Apache Camel Pulsar Function, Part 1
I recently came across an interesting article from DataStax about simplified, low-code friendly data piepelines with Pulsar Function and since I always wanted to learn a little bit more about Apache Pulsar and I’ve been working on something similar, I’ve started exploring how a Pulsar Function based on Apache Camel would look like.
Background
To get started, let’s have a basic understanding of Apache Pulsar and Apache Camel:
- Apache Pulsar is an open-source, distributed messaging and streaming platform built for the cloud.
- Apache Pulsar Functions is lightweight serverless computing framework enabling developers to process and manipulate data in real-time. The framework takes care of the underlying details of sending and receiving messages.

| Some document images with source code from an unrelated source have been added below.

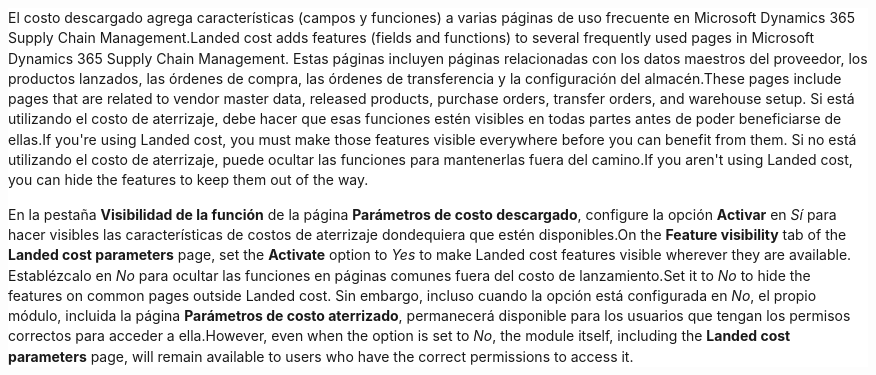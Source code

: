 <span data-ttu-id="eb9f7-290">El costo descargado agrega características (campos y funciones) a varias páginas de uso frecuente en Microsoft Dynamics 365 Supply Chain Management.</span><span class="sxs-lookup"><span data-stu-id="eb9f7-290">Landed cost adds features (fields and functions) to several frequently used pages in Microsoft Dynamics 365 Supply Chain Management.</span></span> <span data-ttu-id="eb9f7-291">Estas páginas incluyen páginas relacionadas con los datos maestros del proveedor, los productos lanzados, las órdenes de compra, las órdenes de transferencia y la configuración del almacén.</span><span class="sxs-lookup"><span data-stu-id="eb9f7-291">These pages include pages that are related to vendor master data, released products, purchase orders, transfer orders, and warehouse setup.</span></span> <span data-ttu-id="eb9f7-292">Si está utilizando el costo de aterrizaje, debe hacer que esas funciones estén visibles en todas partes antes de poder beneficiarse de ellas.</span><span class="sxs-lookup"><span data-stu-id="eb9f7-292">If you're using Landed cost, you must make those features visible everywhere before you can benefit from them.</span></span> <span data-ttu-id="eb9f7-293">Si no está utilizando el costo de aterrizaje, puede ocultar las funciones para mantenerlas fuera del camino.</span><span class="sxs-lookup"><span data-stu-id="eb9f7-293">If you aren't using Landed cost, you can hide the features to keep them out of the way.</span></span>

<span data-ttu-id="eb9f7-294">En la pestaña **Visibilidad de la función** de la página **Parámetros de costo descargado**, configure la opción **Activar** en *Sí* para hacer visibles las características de costos de aterrizaje dondequiera que estén disponibles.</span><span class="sxs-lookup"><span data-stu-id="eb9f7-294">On the **Feature visibility** tab of the **Landed cost parameters** page, set the **Activate** option to *Yes* to make Landed cost features visible wherever they are available.</span></span> <span data-ttu-id="eb9f7-295">Establézcalo en *No* para ocultar las funciones en páginas comunes fuera del costo de lanzamiento.</span><span class="sxs-lookup"><span data-stu-id="eb9f7-295">Set it to *No* to hide the features on common pages outside Landed cost.</span></span> <span data-ttu-id="eb9f7-296">Sin embargo, incluso cuando la opción está configurada en *No*, el propio módulo, incluida la página **Parámetros de costo aterrizado**, permanecerá disponible para los usuarios que tengan los permisos correctos para acceder a ella.</span><span class="sxs-lookup"><span data-stu-id="eb9f7-296">However, even when the option is set to *No*, the module itself, including the **Landed cost parameters** page, will remain available to users who have the correct permissions to access it.</span></span>
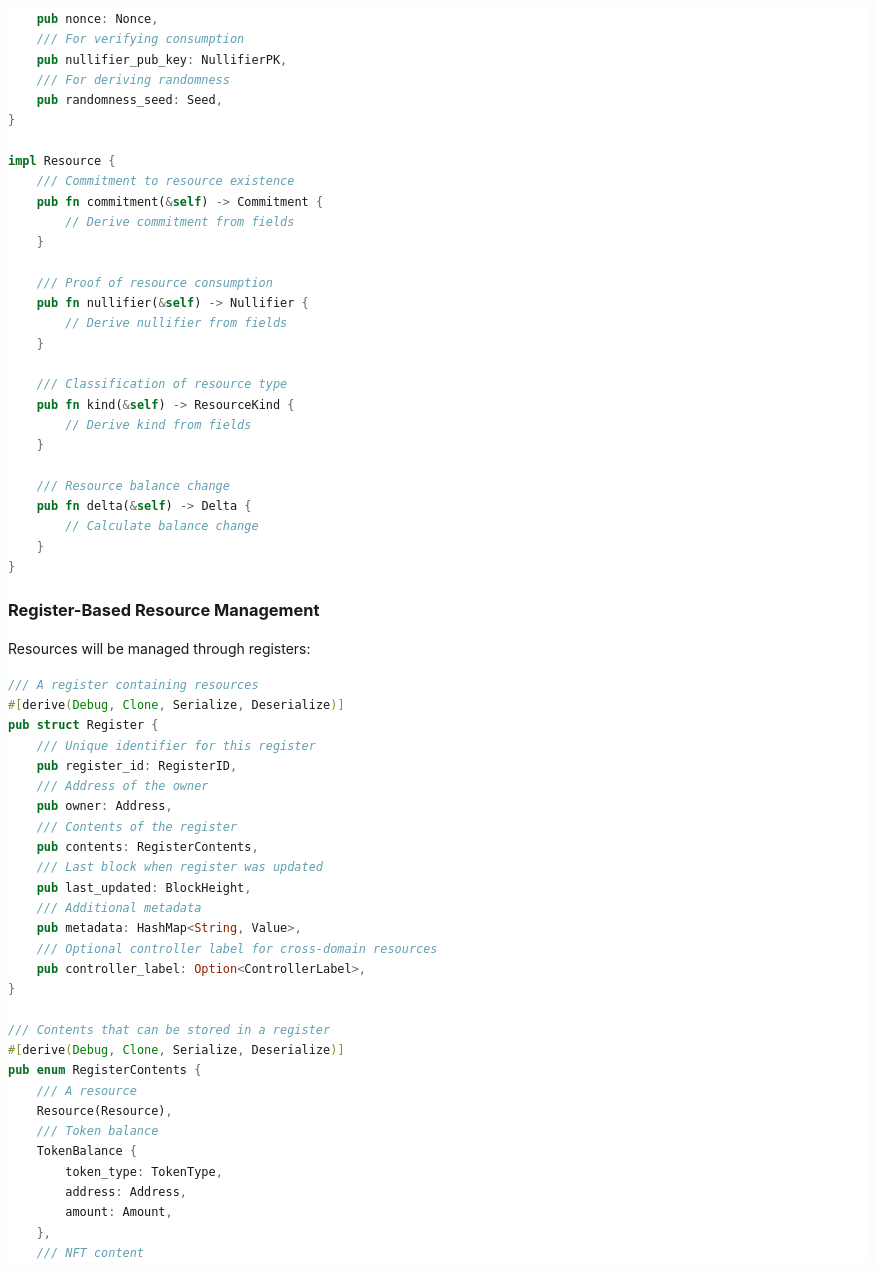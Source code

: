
 ```rust
    pub nonce: Nonce,
    /// For verifying consumption
    pub nullifier_pub_key: NullifierPK,
    /// For deriving randomness
    pub randomness_seed: Seed,
}

impl Resource {
    /// Commitment to resource existence
    pub fn commitment(&self) -> Commitment {
        // Derive commitment from fields
    }
    
    /// Proof of resource consumption
    pub fn nullifier(&self) -> Nullifier {
        // Derive nullifier from fields
    }
    
    /// Classification of resource type
    pub fn kind(&self) -> ResourceKind {
        // Derive kind from fields
    }
    
    /// Resource balance change
    pub fn delta(&self) -> Delta {
        // Calculate balance change
    }
}
```

### Register-Based Resource Management

Resources will be managed through registers:

```rust
/// A register containing resources
#[derive(Debug, Clone, Serialize, Deserialize)]
pub struct Register {
    /// Unique identifier for this register
    pub register_id: RegisterID,
    /// Address of the owner
    pub owner: Address,
    /// Contents of the register
    pub contents: RegisterContents,
    /// Last block when register was updated
    pub last_updated: BlockHeight,
    /// Additional metadata
    pub metadata: HashMap<String, Value>,
    /// Optional controller label for cross-domain resources
    pub controller_label: Option<ControllerLabel>,
}

/// Contents that can be stored in a register
#[derive(Debug, Clone, Serialize, Deserialize)]
pub enum RegisterContents {
    /// A resource
    Resource(Resource),
    /// Token balance
    TokenBalance {
        token_type: TokenType,
        address: Address,
        amount: Amount,
    },
    /// NFT content
```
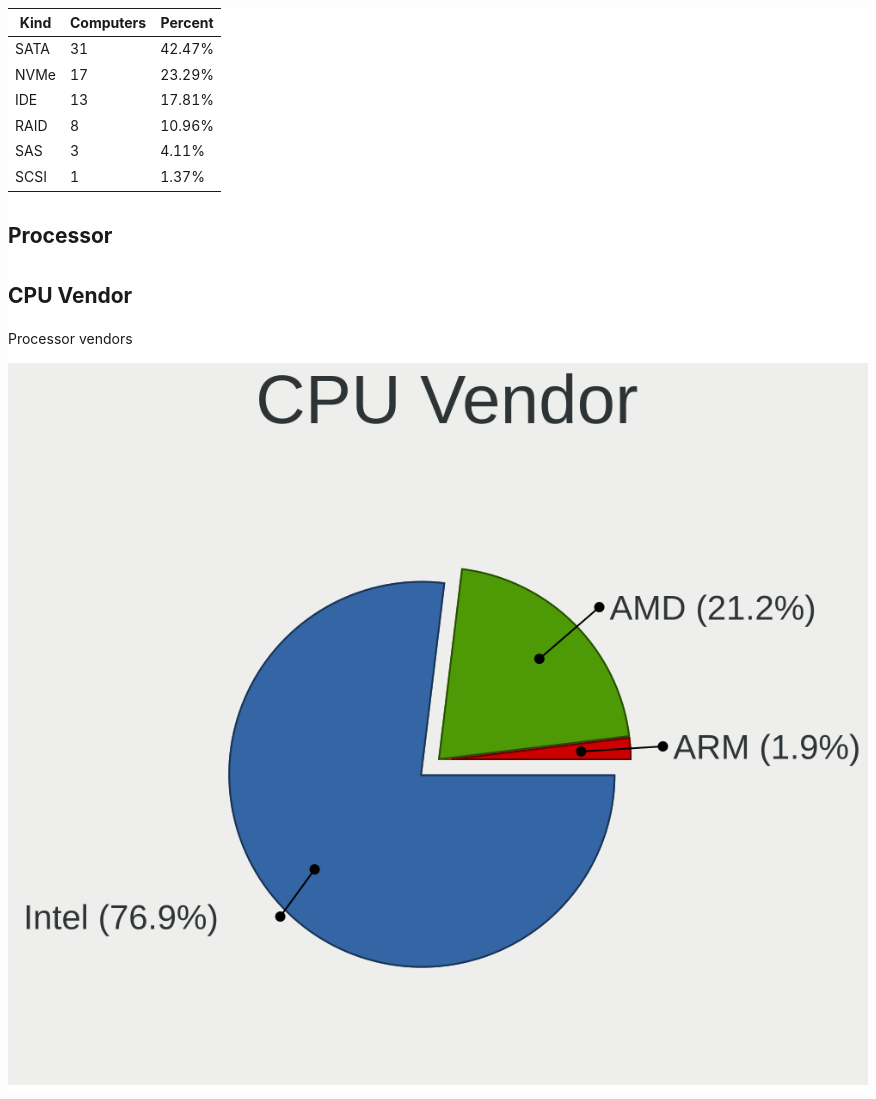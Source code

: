 
| Kind | Computers | Percent |
|------|-----------|---------|
| SATA | 31        | 42.47%  |
| NVMe | 17        | 23.29%  |
| IDE  | 13        | 17.81%  |
| RAID | 8         | 10.96%  |
| SAS  | 3         | 4.11%   |
| SCSI | 1         | 1.37%   |

Processor
---------

CPU Vendor
----------

Processor vendors

![CPU Vendor](./All/images/pie_chart/cpu_vendor.svg)
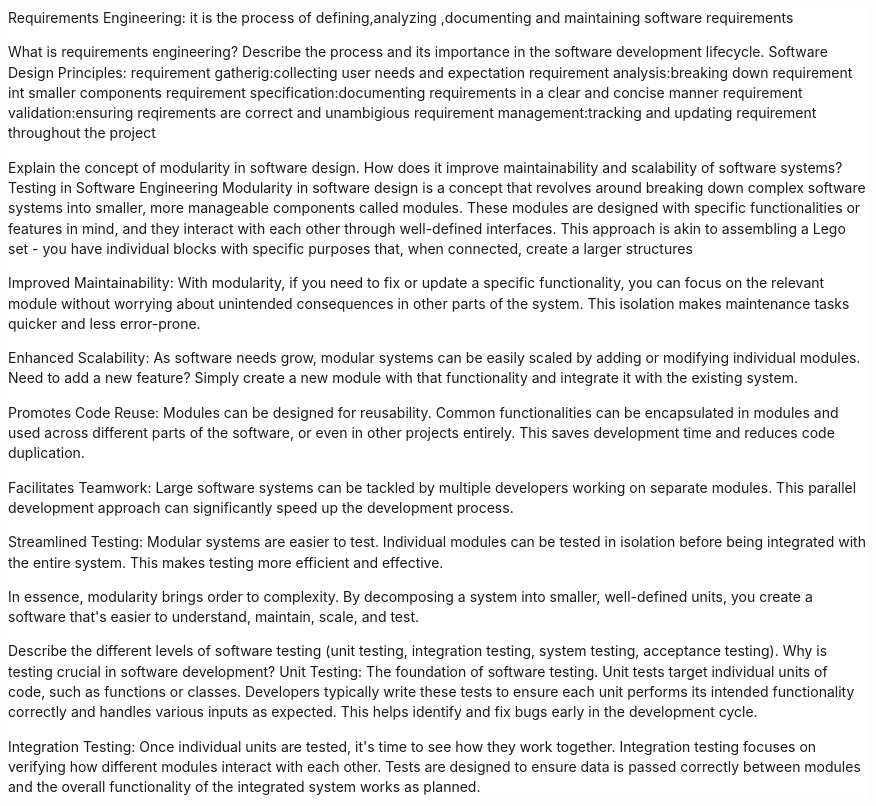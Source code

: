 Requirements Engineering:
it is the process of defining,analyzing ,documenting and maintaining software requirements

What is requirements engineering? Describe the process and its importance in the software development lifecycle.
Software Design Principles:
requirement gatherig:collecting user needs and expectation
requirement analysis:breaking down requirement int smaller components
requirement specification:documenting requirements in a clear and concise manner
requirement validation:ensuring reqirements are correct and unambigious
requirement management:tracking and updating requirement throughout the project

Explain the concept of modularity in software design. How does it improve maintainability and scalability of software systems?
Testing in Software Engineering
Modularity in software design is a  concept that revolves around breaking down complex software systems into smaller, more manageable components called modules. These modules are designed with specific functionalities or features in mind, and they interact with each other through well-defined interfaces. This approach is akin to assembling a Lego set - you have individual blocks with specific purposes that, when connected, create a larger structures


Improved Maintainability:   With modularity, if you need to fix or update a specific functionality, you can focus on the relevant module without worrying about unintended consequences in other parts of the system. This isolation makes maintenance tasks quicker and less error-prone.

Enhanced Scalability:  As software needs grow, modular systems can be easily scaled by adding or modifying individual modules. Need to add a new feature? Simply create a new module with that functionality and integrate it with the existing system.

Promotes Code Reuse: Modules can be designed for reusability.  Common functionalities can be encapsulated in modules and used across different parts of the software, or even in other projects entirely. This saves development time and reduces code duplication.

Facilitates Teamwork:  Large software systems can be tackled by multiple developers working on separate modules. This parallel development approach can significantly speed up the development process.

Streamlined Testing:  Modular systems are easier to test.  Individual modules can be tested in isolation before being integrated with the entire system. This makes testing more efficient and effective.

In essence, modularity brings order to complexity. By decomposing a system into smaller, well-defined units, you create a software that's easier to understand, maintain, scale, and test.

Describe the different levels of software testing (unit testing, integration testing, system testing, acceptance testing). Why is testing crucial in software development?
Unit Testing:  The foundation of software testing. Unit tests target individual units of code, such as functions or classes. Developers typically write these tests to ensure each unit performs its intended functionality correctly and handles various inputs as expected. This helps identify and fix bugs early in the development cycle.

Integration Testing:  Once individual units are tested, it's time to see how they work together. Integration testing focuses on verifying how different modules interact with each other. Tests are designed to ensure data is passed correctly between modules and the overall functionality of the integrated system works as planned.
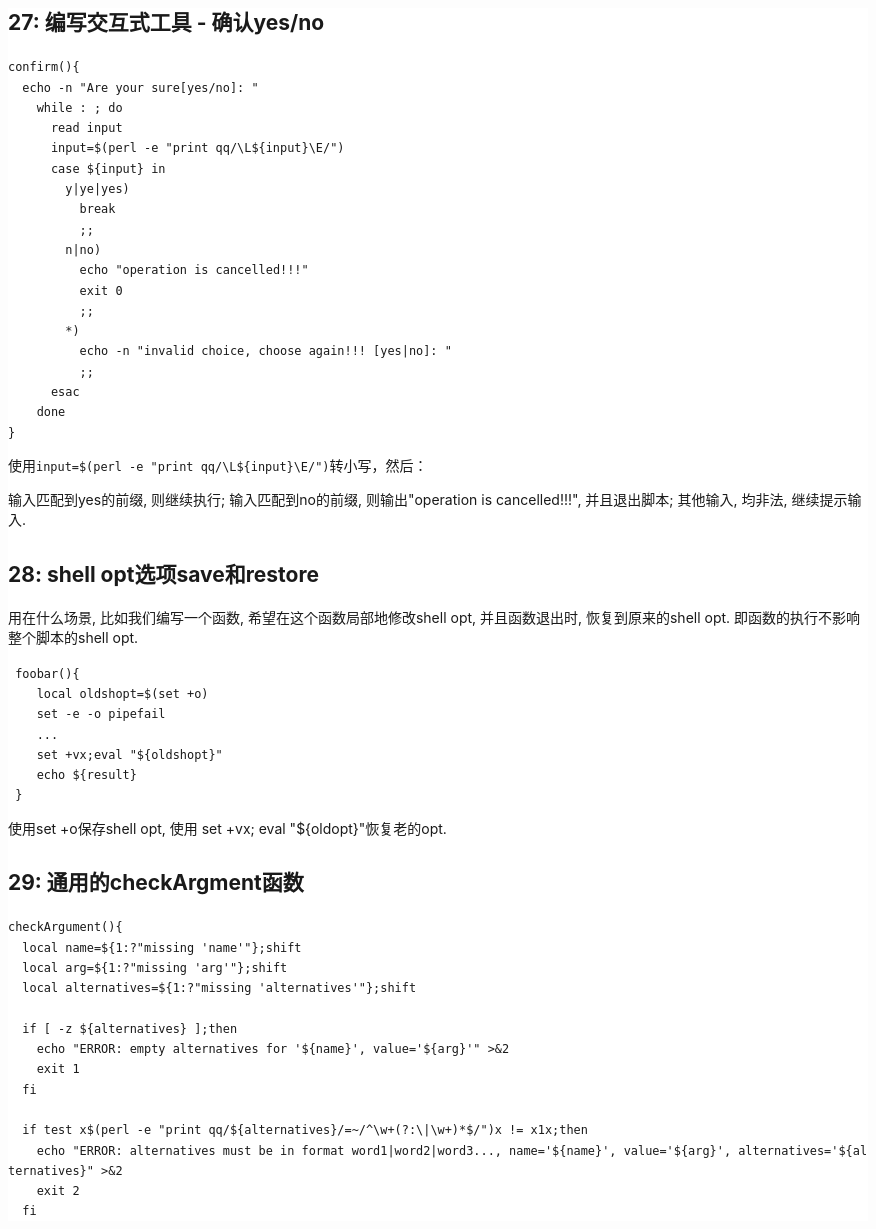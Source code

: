 ## 27: 编写交互式工具 - 确认yes/no

```
confirm(){
  echo -n "Are your sure[yes/no]: "
    while : ; do
      read input
      input=$(perl -e "print qq/\L${input}\E/")
      case ${input} in
        y|ye|yes)
          break
          ;;
        n|no)
          echo "operation is cancelled!!!"
          exit 0
          ;;
        *)
          echo -n "invalid choice, choose again!!! [yes|no]: "
          ;;
      esac
    done
}
```

使用`input=$(perl -e "print qq/\L${input}\E/")`转小写，然后：

输入匹配到yes的前缀, 则继续执行;
输入匹配到no的前缀, 则输出"operation is cancelled!!!", 并且退出脚本;
其他输入, 均非法, 继续提示输入.

## 28: shell opt选项save和restore

用在什么场景, 比如我们编写一个函数, 希望在这个函数局部地修改shell opt, 并且函数退出时, 恢复到原来的shell opt. 即函数的执行不影响整个脚本的shell opt.

```
 foobar(){
    local oldshopt=$(set +o)
    set -e -o pipefail
    ...
    set +vx;eval "${oldshopt}"
    echo ${result}
 }
```

使用set +o保存shell opt, 使用 set +vx; eval "${oldopt}"恢复老的opt.

## 29: 通用的checkArgment函数

```
checkArgument(){
  local name=${1:?"missing 'name'"};shift
  local arg=${1:?"missing 'arg'"};shift
  local alternatives=${1:?"missing 'alternatives'"};shift

  if [ -z ${alternatives} ];then
    echo "ERROR: empty alternatives for '${name}', value='${arg}'" >&2
    exit 1
  fi

  if test x$(perl -e "print qq/${alternatives}/=~/^\w+(?:\|\w+)*$/")x != x1x;then
    echo "ERROR: alternatives must be in format word1|word2|word3..., name='${name}', value='${arg}', alternatives='${alternatives}" >&2
    exit 2
  fi

```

You only need to focus on the business logic
- Apache Camel is an open-source integration framework that provides a wide range of connectors and patterns for integrating various systems and applications.
Goals
Provide a low-code, operational friendly way to deploy data transformation and routing pipelines on top of Apache Pulsar leveraging Apache Camel DSL
Pulsar Function Implementation
Pulsar functions can be developed in Java, Python, or Go and since Apache Camel is a Java framework, we can leveraging the Java SDK to embed a Camel Routing Engine in the Function Runtime:
In addition to the standard Java SDK, there is also an Extended SDK for Java which provides two additional interfaces to initialize and release external resources:
- With the
initialize
interface, you can initialize external resources which only need one-time initialization when the function instance starts. - With the
close
interface, you can close the referenced external resources when the function instance closes.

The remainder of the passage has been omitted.